Prep 10 mins
Cook 30 mins
This is a recipe I came up with about a decade ago as a way to use up the leftover cans of pumpkin sitting in my cupboard. The first time I served it was at a Thanksgiving dinner I was having and it was a huge hit! It is now a staple at Thanksgiving and throughout the Fall and Winter season. I also now use fresh pumpkins or winter squash from my own garden which I roast in the oven first.
- 2 tablespoons butter or 2 tablespoons margarine
- 1 yellow sweet onion, chopped fine
- 2 celery ribs, chopped fine
- 1 cup grated raw carrot
- 2 minced garlic cloves
- 1 (30 ounce) can pumpkin puree
- 2 quarts chicken stock (I usually mix) or 2 quarts beef stock (I usually mix) or 2 quarts vegetable stock (I usually mix)
- 2 teaspoons curry powder
- 1 teaspoon cinnamon
- salt and pepper
- sour cream (to garnish) or salted cashew pieces (to garnish)

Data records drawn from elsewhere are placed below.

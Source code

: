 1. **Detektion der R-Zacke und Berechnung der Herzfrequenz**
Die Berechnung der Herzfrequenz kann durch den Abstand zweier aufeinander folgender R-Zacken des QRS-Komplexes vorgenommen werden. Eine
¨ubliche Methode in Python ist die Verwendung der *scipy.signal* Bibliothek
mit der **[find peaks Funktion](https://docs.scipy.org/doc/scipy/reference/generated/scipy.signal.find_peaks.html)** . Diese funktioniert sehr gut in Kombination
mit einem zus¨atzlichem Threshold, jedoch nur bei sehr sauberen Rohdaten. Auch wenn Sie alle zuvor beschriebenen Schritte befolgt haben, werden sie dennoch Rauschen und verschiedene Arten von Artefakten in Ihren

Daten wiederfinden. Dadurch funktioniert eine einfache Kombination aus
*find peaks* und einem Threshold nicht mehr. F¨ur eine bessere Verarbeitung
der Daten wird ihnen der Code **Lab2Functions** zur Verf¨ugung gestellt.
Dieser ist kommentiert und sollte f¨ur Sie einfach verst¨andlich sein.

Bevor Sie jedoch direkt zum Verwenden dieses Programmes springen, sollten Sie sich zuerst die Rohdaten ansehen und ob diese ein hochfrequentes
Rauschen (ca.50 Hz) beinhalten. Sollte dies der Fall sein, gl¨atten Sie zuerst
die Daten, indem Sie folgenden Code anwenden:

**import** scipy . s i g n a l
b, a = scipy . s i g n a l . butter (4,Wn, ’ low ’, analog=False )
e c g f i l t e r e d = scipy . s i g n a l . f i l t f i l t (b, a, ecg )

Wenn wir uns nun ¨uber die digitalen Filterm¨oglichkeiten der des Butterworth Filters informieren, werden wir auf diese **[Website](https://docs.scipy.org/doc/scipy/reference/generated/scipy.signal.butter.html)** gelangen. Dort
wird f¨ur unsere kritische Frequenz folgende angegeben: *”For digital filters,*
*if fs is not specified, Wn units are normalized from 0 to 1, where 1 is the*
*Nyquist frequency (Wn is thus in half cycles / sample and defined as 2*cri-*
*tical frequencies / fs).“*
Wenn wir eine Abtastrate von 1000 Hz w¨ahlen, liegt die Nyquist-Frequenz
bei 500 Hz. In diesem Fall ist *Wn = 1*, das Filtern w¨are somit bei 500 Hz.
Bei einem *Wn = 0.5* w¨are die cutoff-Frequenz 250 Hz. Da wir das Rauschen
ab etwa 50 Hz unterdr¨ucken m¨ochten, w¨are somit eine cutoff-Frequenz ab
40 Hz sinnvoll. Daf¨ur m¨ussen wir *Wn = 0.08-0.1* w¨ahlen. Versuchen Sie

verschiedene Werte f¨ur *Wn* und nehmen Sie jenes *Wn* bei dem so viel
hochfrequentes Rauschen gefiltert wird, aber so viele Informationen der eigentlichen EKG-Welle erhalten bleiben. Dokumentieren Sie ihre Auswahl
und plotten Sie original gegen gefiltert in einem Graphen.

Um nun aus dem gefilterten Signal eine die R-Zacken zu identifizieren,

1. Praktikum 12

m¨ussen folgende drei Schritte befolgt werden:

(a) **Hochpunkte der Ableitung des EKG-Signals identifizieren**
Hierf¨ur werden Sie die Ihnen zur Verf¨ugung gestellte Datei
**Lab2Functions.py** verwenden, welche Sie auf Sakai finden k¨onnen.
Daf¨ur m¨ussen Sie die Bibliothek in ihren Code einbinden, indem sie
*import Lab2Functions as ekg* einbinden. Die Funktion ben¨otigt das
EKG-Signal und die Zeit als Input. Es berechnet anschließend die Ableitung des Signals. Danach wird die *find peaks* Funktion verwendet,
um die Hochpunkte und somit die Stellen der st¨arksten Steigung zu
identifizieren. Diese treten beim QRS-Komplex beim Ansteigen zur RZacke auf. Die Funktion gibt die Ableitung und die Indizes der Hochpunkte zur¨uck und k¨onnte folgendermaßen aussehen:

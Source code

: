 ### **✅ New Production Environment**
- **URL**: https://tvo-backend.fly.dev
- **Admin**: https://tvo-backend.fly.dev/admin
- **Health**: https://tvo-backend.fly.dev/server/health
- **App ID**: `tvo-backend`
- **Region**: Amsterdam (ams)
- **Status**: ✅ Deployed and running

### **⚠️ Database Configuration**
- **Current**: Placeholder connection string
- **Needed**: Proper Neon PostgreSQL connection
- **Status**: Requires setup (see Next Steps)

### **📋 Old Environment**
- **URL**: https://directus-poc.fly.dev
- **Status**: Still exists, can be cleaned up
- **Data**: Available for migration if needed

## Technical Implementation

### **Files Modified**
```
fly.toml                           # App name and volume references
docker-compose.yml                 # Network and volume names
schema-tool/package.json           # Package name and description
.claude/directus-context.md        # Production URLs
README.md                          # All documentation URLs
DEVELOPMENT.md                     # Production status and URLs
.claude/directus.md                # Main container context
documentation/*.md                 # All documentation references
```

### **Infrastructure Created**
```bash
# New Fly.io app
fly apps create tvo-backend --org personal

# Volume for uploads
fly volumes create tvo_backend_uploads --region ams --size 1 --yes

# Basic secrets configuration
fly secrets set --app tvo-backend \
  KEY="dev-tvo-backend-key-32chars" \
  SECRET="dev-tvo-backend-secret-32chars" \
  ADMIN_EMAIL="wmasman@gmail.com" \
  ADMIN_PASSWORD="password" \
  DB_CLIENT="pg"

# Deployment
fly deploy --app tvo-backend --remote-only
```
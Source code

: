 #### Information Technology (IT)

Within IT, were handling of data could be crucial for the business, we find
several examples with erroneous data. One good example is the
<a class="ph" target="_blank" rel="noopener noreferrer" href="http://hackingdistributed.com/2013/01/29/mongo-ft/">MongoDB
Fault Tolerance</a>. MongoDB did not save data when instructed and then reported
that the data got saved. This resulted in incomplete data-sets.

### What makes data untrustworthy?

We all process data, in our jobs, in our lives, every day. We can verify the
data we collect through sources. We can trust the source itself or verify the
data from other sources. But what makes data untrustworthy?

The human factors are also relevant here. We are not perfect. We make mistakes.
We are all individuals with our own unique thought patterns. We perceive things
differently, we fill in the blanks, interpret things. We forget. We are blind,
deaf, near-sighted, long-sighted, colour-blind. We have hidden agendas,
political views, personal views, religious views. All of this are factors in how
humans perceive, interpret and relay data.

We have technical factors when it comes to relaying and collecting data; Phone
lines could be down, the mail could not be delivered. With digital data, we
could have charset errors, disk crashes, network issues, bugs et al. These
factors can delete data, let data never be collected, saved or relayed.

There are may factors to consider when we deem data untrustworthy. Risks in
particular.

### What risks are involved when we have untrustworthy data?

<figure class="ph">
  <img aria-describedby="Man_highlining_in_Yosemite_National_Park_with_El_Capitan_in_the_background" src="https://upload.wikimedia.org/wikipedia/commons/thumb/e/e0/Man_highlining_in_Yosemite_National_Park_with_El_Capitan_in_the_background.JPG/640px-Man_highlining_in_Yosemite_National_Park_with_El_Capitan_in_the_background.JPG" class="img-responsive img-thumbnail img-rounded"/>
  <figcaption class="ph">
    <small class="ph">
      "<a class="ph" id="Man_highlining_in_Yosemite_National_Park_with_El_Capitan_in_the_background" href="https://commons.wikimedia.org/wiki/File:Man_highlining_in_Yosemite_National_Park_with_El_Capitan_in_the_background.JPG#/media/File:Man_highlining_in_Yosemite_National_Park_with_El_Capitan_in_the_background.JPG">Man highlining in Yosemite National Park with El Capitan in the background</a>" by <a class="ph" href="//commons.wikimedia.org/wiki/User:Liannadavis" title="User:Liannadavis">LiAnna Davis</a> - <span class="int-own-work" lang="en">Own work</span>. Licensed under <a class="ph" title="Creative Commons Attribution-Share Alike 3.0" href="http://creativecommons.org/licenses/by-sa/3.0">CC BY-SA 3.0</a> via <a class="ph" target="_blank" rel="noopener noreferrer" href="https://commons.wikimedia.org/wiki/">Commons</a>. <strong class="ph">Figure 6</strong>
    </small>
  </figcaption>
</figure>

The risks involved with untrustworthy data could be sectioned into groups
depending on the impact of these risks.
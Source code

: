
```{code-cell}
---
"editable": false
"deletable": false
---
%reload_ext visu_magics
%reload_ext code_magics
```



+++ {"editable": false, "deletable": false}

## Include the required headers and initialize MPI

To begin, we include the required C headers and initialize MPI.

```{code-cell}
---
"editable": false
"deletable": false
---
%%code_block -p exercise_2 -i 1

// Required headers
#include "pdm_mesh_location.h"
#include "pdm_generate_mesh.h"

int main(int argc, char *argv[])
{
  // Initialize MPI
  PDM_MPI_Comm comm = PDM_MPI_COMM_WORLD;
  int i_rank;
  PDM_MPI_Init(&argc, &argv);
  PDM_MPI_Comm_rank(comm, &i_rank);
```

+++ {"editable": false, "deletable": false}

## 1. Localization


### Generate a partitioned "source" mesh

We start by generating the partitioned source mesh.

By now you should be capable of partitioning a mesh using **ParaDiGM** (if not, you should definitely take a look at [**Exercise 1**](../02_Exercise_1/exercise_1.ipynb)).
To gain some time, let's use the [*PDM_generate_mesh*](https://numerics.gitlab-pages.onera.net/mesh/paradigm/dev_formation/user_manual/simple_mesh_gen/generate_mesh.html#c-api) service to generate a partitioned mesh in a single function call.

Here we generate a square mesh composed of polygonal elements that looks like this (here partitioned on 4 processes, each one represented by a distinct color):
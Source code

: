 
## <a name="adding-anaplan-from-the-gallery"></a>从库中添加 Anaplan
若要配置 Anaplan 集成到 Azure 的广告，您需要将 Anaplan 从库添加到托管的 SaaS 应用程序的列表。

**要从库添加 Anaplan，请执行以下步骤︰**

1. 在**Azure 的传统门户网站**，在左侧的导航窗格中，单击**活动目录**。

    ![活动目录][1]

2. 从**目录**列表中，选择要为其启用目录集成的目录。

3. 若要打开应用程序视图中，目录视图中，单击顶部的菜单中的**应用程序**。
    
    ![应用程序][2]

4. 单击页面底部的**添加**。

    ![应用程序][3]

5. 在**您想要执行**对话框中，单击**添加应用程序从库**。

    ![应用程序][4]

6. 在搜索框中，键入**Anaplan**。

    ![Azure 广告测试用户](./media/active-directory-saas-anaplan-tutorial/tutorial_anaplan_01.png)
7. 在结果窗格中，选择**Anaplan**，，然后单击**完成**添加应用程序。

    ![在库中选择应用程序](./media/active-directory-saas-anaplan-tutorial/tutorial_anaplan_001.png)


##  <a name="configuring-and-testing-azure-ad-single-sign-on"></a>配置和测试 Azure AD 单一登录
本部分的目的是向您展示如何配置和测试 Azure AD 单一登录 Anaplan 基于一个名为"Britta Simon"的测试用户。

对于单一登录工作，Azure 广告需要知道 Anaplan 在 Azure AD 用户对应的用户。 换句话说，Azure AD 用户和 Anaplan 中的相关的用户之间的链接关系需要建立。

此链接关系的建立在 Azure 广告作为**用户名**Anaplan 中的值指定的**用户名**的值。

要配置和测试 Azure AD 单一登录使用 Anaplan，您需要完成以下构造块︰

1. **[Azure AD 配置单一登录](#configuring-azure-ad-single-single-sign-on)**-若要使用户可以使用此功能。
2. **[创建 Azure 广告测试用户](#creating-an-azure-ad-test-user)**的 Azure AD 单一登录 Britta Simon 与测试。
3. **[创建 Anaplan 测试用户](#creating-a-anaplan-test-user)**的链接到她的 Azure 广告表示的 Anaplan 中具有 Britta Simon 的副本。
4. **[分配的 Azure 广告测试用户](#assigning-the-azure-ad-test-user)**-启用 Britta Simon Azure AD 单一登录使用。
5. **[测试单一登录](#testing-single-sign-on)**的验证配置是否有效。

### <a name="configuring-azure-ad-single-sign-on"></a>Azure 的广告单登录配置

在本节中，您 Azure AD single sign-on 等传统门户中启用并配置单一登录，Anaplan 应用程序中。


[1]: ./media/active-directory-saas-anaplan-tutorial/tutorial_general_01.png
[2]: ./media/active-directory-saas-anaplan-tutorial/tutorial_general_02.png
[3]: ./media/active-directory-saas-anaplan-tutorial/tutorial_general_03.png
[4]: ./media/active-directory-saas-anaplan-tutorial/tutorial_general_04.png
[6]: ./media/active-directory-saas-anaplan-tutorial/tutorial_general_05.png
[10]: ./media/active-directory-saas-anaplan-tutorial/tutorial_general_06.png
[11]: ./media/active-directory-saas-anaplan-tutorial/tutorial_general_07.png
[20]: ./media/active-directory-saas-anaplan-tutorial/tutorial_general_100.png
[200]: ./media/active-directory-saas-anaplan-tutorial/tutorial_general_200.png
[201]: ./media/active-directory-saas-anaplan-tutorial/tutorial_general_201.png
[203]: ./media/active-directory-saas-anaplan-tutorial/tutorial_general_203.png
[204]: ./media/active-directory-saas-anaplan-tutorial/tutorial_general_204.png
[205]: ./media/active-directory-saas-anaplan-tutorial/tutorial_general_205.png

- Saute onions, celery and carrot in a pan with butter or margarine on low heat until very tender and slightly caramelized.
- Remove from heat and add minced garlic and spices (cinnamon and curry).
- Add vegetable and spice mixture to food processor and puree until same consistency as pumpkin, you may want to add some of the pumpkin to help with the blending process.
- Combine pumpkin and vegetable puree in a large stock or soup pot, add the chicken stock, stir with wire whisk to combine and heat on low to medium heat until bubbling. (10-20 minutes).
- Salt and Pepper to taste, garnish with sour cream and/or cashews.
- (Hint, for smooth, velvety texture you can strain through a sieve before serving).
- Use vegetable stock and margarine to keep vegetarian.